[[ Exercise data, beginning ]]

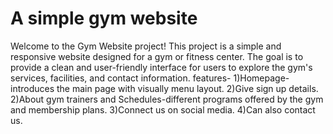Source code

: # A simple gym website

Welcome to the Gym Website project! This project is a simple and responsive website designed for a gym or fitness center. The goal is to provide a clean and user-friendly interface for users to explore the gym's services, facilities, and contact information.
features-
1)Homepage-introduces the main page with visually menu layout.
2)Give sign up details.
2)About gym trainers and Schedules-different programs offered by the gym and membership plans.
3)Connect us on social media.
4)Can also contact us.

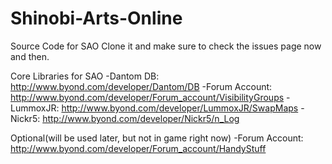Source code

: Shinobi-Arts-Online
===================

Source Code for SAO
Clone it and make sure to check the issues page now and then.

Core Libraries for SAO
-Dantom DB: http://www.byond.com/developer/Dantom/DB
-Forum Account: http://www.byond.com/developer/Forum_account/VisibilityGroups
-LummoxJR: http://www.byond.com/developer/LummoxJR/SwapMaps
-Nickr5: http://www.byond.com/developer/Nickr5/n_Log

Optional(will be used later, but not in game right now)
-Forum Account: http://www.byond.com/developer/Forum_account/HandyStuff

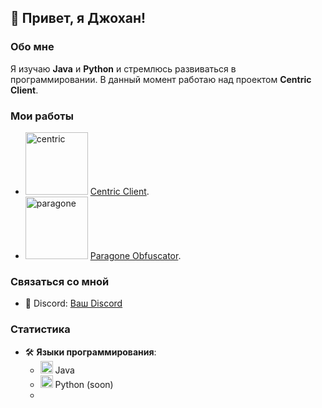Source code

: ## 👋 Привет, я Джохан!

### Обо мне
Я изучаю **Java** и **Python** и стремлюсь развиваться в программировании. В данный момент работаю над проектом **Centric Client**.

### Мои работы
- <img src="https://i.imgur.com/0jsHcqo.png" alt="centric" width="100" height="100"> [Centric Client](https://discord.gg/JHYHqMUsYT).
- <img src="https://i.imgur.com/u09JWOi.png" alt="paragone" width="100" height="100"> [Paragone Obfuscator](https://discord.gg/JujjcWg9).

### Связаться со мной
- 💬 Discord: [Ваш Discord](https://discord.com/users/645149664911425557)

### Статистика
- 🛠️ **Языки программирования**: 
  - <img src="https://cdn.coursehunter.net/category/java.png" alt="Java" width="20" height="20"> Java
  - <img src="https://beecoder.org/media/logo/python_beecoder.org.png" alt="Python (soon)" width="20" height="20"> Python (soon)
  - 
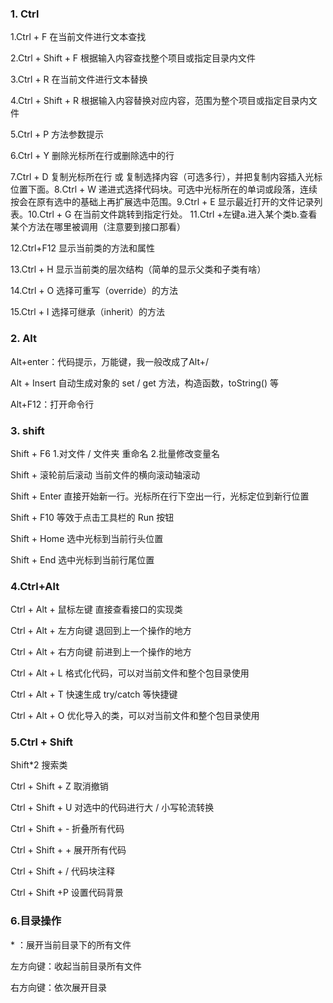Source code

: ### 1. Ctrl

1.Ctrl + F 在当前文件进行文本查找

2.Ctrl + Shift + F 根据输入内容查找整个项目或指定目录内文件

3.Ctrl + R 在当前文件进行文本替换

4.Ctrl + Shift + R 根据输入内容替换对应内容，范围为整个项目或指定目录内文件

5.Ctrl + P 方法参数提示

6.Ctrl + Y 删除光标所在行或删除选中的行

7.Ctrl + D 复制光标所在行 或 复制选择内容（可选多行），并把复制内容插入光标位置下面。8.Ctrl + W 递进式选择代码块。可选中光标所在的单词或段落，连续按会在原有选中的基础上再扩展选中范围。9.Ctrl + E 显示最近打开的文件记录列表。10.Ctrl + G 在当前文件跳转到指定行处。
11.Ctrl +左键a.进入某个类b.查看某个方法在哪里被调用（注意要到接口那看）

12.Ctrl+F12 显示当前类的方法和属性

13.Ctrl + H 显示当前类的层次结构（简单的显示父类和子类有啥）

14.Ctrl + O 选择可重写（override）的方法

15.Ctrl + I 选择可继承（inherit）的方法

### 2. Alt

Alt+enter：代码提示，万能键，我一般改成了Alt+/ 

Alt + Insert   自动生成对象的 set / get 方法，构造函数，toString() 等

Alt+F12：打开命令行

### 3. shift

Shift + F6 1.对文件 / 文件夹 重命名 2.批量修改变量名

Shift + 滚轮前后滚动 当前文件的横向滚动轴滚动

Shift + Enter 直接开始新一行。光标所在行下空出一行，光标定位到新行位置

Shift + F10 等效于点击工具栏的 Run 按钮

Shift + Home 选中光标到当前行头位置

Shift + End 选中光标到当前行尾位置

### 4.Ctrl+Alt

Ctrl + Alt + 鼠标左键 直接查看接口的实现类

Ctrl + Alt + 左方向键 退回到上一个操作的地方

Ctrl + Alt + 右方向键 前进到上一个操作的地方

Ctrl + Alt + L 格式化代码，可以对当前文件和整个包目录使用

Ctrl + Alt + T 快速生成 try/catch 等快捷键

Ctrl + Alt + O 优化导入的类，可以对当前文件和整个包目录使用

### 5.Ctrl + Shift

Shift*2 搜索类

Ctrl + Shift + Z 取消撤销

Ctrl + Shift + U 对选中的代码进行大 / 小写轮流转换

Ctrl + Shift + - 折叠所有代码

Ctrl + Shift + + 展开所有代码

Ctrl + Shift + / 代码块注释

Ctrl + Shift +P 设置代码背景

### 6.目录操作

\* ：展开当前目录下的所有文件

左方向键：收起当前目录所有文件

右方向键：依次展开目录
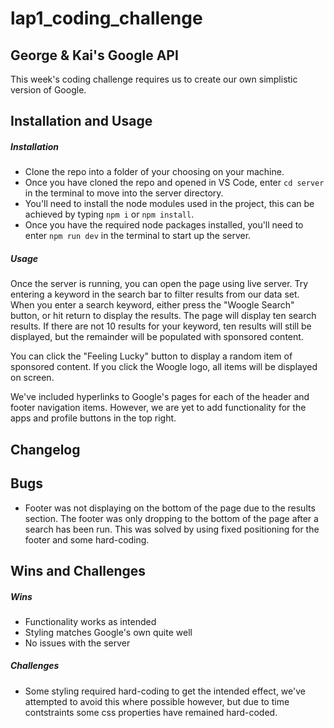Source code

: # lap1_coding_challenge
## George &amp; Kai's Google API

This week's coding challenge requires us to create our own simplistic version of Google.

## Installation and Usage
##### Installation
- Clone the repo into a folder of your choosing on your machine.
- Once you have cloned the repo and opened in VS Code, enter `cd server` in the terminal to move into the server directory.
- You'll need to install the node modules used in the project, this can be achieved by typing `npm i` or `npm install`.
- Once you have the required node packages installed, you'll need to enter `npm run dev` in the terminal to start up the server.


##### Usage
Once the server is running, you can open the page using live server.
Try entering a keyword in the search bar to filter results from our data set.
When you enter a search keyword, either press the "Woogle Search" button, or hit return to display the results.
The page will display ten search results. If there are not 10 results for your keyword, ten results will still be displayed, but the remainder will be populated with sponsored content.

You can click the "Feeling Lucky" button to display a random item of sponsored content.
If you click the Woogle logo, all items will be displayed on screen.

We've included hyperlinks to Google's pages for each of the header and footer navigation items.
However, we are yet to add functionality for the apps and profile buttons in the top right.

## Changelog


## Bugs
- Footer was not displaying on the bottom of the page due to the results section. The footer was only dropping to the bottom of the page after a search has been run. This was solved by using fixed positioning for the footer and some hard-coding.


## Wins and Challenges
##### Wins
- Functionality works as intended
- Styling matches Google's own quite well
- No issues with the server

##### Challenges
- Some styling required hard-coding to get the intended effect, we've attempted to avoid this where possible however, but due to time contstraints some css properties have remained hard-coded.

[[ Exercise data, end ]]
[[ Exercise data, beginning ]]

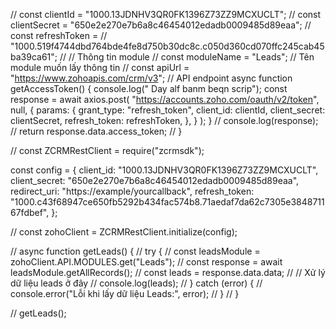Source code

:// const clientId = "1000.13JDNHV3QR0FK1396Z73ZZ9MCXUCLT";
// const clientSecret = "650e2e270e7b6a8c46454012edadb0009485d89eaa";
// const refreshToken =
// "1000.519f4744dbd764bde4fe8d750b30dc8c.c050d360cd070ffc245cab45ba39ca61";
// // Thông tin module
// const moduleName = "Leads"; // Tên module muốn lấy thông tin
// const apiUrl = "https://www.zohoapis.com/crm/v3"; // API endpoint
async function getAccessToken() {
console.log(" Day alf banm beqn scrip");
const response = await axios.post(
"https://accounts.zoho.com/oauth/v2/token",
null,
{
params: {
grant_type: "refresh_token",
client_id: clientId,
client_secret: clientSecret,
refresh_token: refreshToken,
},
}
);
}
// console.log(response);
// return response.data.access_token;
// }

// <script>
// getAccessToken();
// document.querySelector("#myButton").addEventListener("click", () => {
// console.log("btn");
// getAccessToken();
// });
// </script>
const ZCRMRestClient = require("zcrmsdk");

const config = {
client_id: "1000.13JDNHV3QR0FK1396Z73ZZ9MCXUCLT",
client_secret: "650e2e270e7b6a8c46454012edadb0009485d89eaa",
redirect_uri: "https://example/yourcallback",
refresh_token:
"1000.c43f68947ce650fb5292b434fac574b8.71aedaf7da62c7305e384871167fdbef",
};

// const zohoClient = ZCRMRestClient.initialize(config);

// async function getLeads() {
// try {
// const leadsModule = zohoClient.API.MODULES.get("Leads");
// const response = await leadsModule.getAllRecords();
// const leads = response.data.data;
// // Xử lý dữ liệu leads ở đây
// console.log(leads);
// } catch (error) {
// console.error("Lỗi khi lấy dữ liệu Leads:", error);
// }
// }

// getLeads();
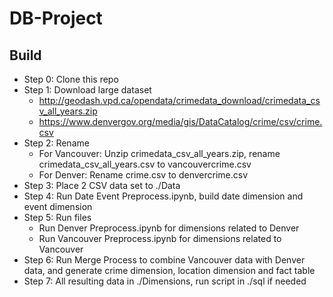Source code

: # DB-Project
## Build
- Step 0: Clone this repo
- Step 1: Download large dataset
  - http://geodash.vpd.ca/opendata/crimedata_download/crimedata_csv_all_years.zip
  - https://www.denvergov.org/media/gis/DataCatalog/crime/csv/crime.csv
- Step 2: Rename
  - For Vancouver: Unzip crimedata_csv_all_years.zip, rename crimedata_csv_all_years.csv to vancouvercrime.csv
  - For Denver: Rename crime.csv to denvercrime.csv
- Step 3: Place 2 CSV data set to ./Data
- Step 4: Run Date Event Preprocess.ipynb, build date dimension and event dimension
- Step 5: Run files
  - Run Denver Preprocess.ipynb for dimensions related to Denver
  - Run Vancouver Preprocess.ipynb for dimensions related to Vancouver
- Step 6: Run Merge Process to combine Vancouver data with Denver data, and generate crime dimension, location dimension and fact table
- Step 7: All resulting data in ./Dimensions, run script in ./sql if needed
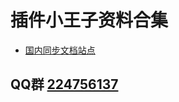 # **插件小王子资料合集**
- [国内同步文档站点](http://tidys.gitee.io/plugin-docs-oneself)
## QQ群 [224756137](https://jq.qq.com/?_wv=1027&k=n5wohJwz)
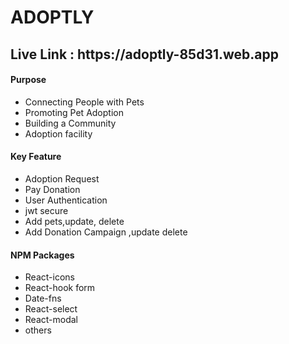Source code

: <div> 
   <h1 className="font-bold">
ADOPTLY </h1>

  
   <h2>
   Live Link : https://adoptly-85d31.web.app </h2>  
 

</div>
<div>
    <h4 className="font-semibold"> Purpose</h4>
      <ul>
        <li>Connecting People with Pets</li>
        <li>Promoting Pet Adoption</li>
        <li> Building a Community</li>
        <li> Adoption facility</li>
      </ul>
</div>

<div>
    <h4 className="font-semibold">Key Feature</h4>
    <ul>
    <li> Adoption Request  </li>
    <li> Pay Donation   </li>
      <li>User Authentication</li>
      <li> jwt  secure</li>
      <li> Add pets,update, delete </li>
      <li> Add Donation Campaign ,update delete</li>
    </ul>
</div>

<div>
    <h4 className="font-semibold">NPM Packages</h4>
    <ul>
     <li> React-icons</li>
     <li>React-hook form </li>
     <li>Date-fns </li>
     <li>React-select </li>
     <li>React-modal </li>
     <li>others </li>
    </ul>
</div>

[[ Exercise data, end ]]

## Your assignment
In the entries above, find each line with "ipynb" and copy it.

## Answer below
- Step 4: Run Date Event Preprocess.ipynb, build date dimension and event dimension
  - Run Denver Preprocess.ipynb for dimensions related to Denver
  - Run Vancouver Preprocess.ipynb for dimensions related to Vancouver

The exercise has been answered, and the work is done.